Originally published Thursday, June 26, 2008 at 12:00 AM
Giant asteroid may explain origins of Mars landscape
An asteroid the size of Alaska slammed into Mars about 4.4 billion years ago, creating a 700-trillion kiloton blast that forever deformed the Red Planet, suggest three studies out Wednesday.
An asteroid the size of Alaska slammed into Mars about 4.4 billion years ago, creating a 700-trillion kiloton blast that forever deformed the Red Planet, suggest three studies out Wednesday.
"It was a bad day for any Martians when this happened," says planetary scientist Francis Nimmo of the University of California, Santa Cruz, lead author of one of the studies in today's edition of the journal Nature.
Half the size of Earth, Mars has a curious split appearance, featuring a largely smooth northern plain and mottled southern highlands.
Since close-up mapping of Mars in the 1970s, scientists have debated the origins of the split, with massive volcanism seen as the most likely culprit for the planet's northern lava plains. A few others scientists, including Mars-rover expert Steve Squyres of Cornell University, suggested an asteroid impact instead.
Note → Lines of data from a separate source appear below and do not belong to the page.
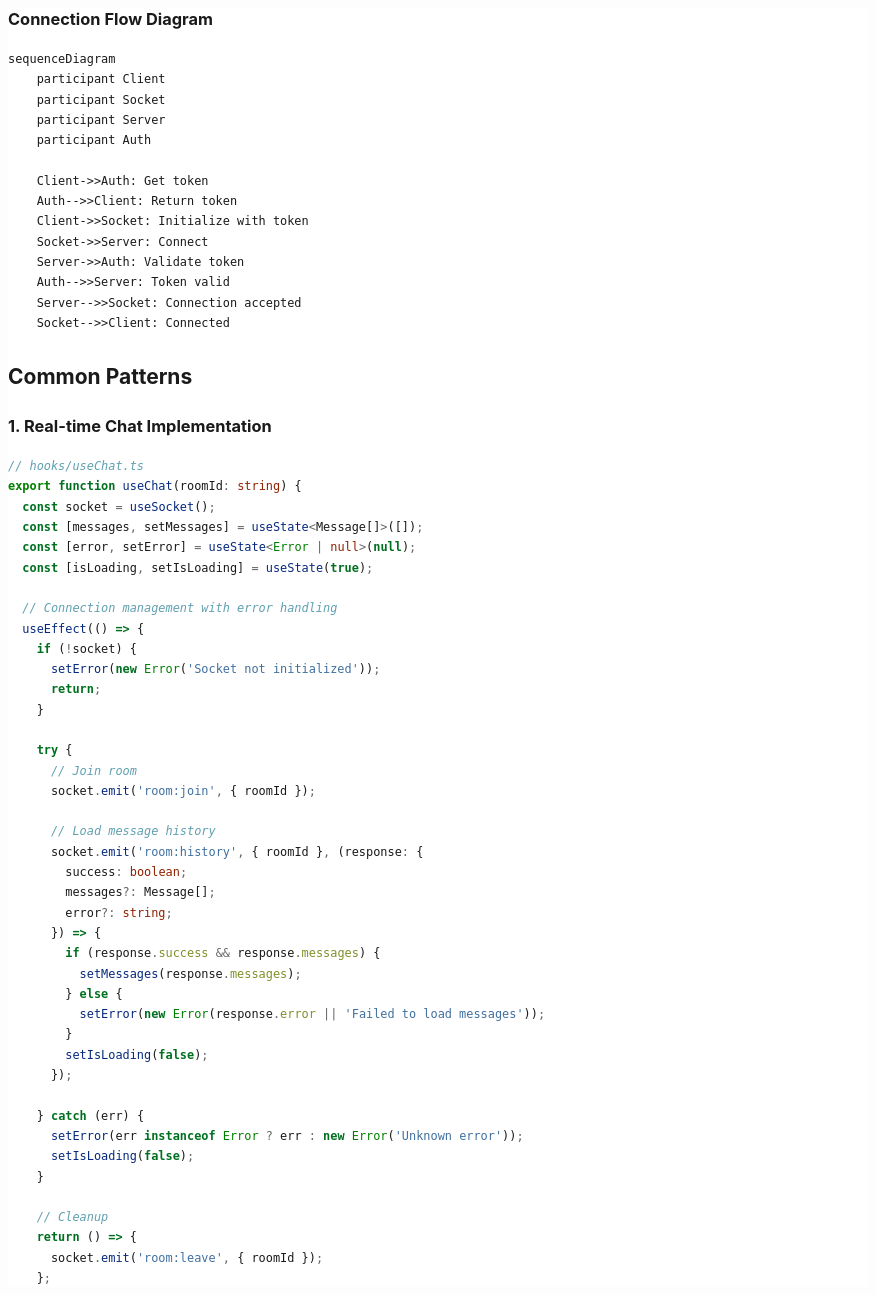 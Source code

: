 ### Connection Flow Diagram
```mermaid
sequenceDiagram
    participant Client
    participant Socket
    participant Server
    participant Auth

    Client->>Auth: Get token
    Auth-->>Client: Return token
    Client->>Socket: Initialize with token
    Socket->>Server: Connect
    Server->>Auth: Validate token
    Auth-->>Server: Token valid
    Server-->>Socket: Connection accepted
    Socket-->>Client: Connected
```

## Common Patterns

### 1. Real-time Chat Implementation
```typescript
// hooks/useChat.ts
export function useChat(roomId: string) {
  const socket = useSocket();
  const [messages, setMessages] = useState<Message[]>([]);
  const [error, setError] = useState<Error | null>(null);
  const [isLoading, setIsLoading] = useState(true);

  // Connection management with error handling
  useEffect(() => {
    if (!socket) {
      setError(new Error('Socket not initialized'));
      return;
    }

    try {
      // Join room
      socket.emit('room:join', { roomId });
      
      // Load message history
      socket.emit('room:history', { roomId }, (response: { 
        success: boolean;
        messages?: Message[];
        error?: string;
      }) => {
        if (response.success && response.messages) {
          setMessages(response.messages);
        } else {
          setError(new Error(response.error || 'Failed to load messages'));
        }
        setIsLoading(false);
      });

    } catch (err) {
      setError(err instanceof Error ? err : new Error('Unknown error'));
      setIsLoading(false);
    }

    // Cleanup
    return () => {
      socket.emit('room:leave', { roomId });
    };
```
Three papers in Thursday's journal Nature provide the most convincing evidence yet that an outside force was responsible.
According to the researchers, the asteroid or comet that hit Mars blasted away much of its northern crust and creating a giant hole over 40 percent of the surface.
New calculations reveal the crater known as the Borealis basin measures 5,300 miles across and 6,600 miles long — the size of Asia, Europe and Australia combined. It's believed to be four times bigger than the current titleholder, the South Pole-Aitken basin on Earth's moon.
Scientists who had no role in the studies said the latest research strengthens the case for a colossal Martian impact, but it does not rule out the other theory that hot rock from inside the planet could have welled up and formed the different crusts.
"The betting odds have gone up a lot in favor of the impact model," said Walter Kiefer, a staff scientist at the Lunar and Planetary Institute in Houston.